Dynamically sorting 10 records in memory is going to be quick and efficient. You don't want the operating system to take forever to scan a million records to find the 10, and then use an index to sort those 10 records. It could've sorted the 10 records on its own quite efficiently. It needed a permanent index to go get the 10 out of the million as quickly as possible.
Here's yet another example of this efficiency (Figure 10). After seeing data from more than 1,500 systems over 10 years, one can quickly determine that this is a top issue. ORDERDTL, ORDERHDR, CUSTMAST, PRODMAST, and REPRTWRK are all open for input. The actual work - taking the records, writing them to the work file and generating a report or doing an invoice update or whatever we're doing here - accounts for only 10 percent of the work.
Find Procedures within Code Causing Issues
You want to find within the code where these issues are occurring. Find the procedures, the subroutines, the functions, the modules, the service programs, the COBOL, RPG or CL programs, the Java routines or the C code. If you know what the issue is within the code, you have all kinds of options; however, if you don't know what the real issue is, you're fixing the wrong things. You're making changes, but they're not really solving the problem because they weren't the right changes to solve the I/O bottleneck. Whether you actually change code or not, knowing within the code where the issue is can help you do things outside of the code that will give it significant benefit. In those cases where you do have code and you do change or create your own code, rewrite just a specific routine, tax calculation routine, inventory-lookup, quantity-on-hand or available-to-promise routine is the issue, focus on it.
Most of the time you don't need to rewrite anything - you're looking for quick fixes. But perhaps you have a complex old routine from 15 years ago that does need to be rewritten. Rewrite that routine, not the entire application. As long as you've identified the right routine, it might be worth it. Again, weigh the cost vs. the benefit.

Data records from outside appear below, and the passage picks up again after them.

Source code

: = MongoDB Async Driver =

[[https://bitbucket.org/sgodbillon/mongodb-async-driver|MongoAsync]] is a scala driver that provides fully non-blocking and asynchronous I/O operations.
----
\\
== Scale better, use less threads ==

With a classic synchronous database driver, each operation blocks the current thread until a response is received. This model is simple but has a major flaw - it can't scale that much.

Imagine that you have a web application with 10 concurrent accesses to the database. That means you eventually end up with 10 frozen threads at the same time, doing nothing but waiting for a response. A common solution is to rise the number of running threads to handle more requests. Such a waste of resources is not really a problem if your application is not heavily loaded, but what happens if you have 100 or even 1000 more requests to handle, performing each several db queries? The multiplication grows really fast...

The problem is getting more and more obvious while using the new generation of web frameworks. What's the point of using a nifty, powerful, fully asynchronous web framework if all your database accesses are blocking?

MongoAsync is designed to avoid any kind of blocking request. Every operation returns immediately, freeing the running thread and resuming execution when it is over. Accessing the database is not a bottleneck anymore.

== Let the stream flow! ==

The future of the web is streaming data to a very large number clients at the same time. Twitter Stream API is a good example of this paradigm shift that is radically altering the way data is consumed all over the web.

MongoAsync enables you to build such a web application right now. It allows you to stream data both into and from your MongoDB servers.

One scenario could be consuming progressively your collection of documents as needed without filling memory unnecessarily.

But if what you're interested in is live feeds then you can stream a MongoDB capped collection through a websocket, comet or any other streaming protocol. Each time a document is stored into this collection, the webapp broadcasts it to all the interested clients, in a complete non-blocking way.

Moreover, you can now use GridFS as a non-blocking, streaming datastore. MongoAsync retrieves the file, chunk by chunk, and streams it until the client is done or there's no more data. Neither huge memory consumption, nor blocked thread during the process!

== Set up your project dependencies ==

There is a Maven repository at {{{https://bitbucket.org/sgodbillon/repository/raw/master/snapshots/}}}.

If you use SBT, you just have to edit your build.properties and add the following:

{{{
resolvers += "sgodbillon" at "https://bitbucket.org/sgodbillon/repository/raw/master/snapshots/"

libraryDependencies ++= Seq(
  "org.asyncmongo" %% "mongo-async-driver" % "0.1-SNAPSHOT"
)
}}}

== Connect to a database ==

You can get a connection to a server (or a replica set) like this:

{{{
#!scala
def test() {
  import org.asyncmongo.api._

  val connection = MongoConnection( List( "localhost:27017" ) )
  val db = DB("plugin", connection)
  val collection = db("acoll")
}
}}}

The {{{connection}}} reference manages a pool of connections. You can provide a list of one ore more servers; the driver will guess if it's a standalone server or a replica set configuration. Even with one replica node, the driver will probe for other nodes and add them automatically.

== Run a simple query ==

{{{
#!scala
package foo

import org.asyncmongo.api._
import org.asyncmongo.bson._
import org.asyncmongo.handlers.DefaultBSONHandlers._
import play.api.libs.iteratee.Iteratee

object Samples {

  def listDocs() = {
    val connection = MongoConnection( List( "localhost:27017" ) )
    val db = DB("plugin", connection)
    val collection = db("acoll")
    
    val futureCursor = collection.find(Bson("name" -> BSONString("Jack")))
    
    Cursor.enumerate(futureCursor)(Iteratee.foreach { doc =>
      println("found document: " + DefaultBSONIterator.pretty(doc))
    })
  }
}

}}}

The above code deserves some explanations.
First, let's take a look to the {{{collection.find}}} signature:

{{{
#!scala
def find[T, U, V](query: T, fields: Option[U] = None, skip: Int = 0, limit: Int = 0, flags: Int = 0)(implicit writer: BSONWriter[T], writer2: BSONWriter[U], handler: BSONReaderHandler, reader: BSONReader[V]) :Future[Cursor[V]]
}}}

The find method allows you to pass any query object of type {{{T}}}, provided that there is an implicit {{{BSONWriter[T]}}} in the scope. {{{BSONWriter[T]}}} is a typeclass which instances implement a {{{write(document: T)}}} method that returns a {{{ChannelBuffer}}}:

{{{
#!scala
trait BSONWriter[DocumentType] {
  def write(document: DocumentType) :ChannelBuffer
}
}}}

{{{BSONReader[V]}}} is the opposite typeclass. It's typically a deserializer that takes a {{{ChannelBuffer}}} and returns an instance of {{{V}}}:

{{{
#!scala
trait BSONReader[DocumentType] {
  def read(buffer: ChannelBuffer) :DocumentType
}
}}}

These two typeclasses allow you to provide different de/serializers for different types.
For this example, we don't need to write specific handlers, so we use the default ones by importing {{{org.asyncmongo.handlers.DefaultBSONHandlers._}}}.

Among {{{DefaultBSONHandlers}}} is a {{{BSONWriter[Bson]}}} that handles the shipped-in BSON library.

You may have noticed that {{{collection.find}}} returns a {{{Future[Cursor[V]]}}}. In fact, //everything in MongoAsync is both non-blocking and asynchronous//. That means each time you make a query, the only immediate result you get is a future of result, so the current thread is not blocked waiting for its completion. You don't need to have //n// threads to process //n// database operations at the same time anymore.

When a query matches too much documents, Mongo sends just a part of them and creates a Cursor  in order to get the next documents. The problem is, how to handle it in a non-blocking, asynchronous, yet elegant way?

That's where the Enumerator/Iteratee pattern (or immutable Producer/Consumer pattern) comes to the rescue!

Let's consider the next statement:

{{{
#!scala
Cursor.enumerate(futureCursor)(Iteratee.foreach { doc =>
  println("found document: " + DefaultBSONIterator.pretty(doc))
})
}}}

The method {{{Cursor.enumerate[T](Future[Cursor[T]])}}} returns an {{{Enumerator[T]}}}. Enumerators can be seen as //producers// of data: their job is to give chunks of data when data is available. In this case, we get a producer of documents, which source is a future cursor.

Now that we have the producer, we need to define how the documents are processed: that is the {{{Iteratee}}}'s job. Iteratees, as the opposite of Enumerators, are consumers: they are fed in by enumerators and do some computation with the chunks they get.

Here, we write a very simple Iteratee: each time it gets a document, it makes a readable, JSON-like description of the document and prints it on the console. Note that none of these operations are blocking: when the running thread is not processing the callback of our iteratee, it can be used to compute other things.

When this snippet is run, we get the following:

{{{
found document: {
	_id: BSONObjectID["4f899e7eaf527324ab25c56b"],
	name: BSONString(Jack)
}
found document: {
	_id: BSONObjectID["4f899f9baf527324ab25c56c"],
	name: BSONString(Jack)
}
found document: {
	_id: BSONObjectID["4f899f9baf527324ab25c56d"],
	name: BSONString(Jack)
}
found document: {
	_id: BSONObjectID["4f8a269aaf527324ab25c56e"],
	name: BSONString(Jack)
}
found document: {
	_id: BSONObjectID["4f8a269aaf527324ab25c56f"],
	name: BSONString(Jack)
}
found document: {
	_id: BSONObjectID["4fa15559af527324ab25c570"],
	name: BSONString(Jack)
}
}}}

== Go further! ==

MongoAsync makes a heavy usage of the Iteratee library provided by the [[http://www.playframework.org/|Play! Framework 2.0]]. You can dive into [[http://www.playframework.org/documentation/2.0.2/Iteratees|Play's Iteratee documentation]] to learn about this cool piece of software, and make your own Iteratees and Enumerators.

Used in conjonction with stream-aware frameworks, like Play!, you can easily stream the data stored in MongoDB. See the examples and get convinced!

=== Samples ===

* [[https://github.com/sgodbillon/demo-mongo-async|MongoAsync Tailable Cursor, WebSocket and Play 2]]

Pre-summarized data is a great thing as well. For example, re-summarizing sales data constantly throughout the day that only gets changed in your nightly batch job stream isn't that efficient. Instead, when that data gets updated at night, add a step to the process: summarize the data into a new table that those daytime applications can now use. Daytime users are now accessing static data very efficiently - that 500-region sales summary file vs. 50 million records that were constantly being re-summarized repeatedly throughout the day. Go ahead and leave the application the way it is, but pre-summarize your data at the end of the nightly processing. Even if that same job runs every hour, it would be better than 1000 times a day - inefficient queries over small sets of data aren't a performance issue. Inefficient applications or inefficient use of resource over large sets of data is where the issues come in. If you're after open transactions, you want to process only the open transactions - never let a record pointer even navigate by those 7-year-old transactions.
Here's an example (Figure 11) of looking at data by procedure. Again, there's a lot of unnecessary I/O. The extracting of data is 43 percent, and the summarizing of data is 36 percent. The actual calculations, generation of reports and everything else are tiny compared to that inefficient I/O.
Faster disk drives, newer caching algorithms, more memory and bigger processors can help improve the performance of your system. You don't have to make any changes to the application or the database or the way you're managing your system to get improvements, but if you make hardware, application, systems management, and database tuning changes, you're going to get ideal performance out of your system.